* [WHAT THIS TASK INVOLVES]
Scan the records and identify every line in which the string "about" occurs, then return those lines.
- - - - -
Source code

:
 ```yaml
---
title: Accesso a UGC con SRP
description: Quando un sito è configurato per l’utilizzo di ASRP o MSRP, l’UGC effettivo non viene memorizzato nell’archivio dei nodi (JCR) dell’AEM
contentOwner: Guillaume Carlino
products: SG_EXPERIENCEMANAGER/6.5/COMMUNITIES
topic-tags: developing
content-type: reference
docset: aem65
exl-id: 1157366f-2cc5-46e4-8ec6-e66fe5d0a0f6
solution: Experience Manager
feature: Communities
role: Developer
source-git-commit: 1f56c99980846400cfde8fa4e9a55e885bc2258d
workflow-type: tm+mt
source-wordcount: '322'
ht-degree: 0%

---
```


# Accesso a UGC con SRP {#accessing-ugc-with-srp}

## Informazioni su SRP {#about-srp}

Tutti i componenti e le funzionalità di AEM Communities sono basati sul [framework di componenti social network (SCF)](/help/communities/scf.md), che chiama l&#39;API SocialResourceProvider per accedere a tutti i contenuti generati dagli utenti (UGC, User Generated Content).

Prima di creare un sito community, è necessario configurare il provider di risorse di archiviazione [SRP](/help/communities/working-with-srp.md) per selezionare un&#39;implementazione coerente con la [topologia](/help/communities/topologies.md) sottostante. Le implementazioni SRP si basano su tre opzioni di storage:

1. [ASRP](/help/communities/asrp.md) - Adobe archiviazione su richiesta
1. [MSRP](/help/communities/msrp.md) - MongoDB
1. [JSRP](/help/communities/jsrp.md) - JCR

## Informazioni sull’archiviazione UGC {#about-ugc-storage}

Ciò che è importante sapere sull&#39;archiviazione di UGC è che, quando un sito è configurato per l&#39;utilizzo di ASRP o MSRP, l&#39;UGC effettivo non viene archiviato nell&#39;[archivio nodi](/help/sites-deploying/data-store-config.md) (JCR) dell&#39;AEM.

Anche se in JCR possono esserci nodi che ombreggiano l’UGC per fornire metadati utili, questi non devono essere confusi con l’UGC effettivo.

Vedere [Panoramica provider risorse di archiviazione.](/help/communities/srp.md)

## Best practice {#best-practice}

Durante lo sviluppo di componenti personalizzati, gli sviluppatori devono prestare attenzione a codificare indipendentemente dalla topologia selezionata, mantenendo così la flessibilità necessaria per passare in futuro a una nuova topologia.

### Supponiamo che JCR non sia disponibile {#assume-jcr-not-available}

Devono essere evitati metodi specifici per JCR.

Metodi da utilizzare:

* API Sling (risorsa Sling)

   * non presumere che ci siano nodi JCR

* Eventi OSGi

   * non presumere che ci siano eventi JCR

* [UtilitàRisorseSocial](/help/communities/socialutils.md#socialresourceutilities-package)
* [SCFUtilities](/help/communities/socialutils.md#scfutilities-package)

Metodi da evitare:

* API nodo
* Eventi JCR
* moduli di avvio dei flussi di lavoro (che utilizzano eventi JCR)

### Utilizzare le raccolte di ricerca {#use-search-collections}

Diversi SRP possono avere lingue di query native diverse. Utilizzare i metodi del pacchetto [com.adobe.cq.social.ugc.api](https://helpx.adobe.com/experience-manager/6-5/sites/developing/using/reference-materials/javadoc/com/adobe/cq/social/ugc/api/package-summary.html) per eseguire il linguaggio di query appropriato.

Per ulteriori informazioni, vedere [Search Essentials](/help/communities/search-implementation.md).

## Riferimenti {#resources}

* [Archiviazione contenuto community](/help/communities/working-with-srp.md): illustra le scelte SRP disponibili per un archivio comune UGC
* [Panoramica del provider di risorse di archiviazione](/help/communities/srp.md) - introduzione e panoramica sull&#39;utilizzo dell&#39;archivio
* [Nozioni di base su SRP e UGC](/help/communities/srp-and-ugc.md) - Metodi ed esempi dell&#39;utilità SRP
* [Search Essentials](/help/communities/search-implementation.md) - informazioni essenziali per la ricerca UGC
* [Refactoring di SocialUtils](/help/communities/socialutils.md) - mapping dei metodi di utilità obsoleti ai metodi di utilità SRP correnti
- - - - -
* [ANSWER SPACE]
## Informazioni su SRP {#about-srp}
## Informazioni sull’archiviazione UGC {#about-ugc-storage}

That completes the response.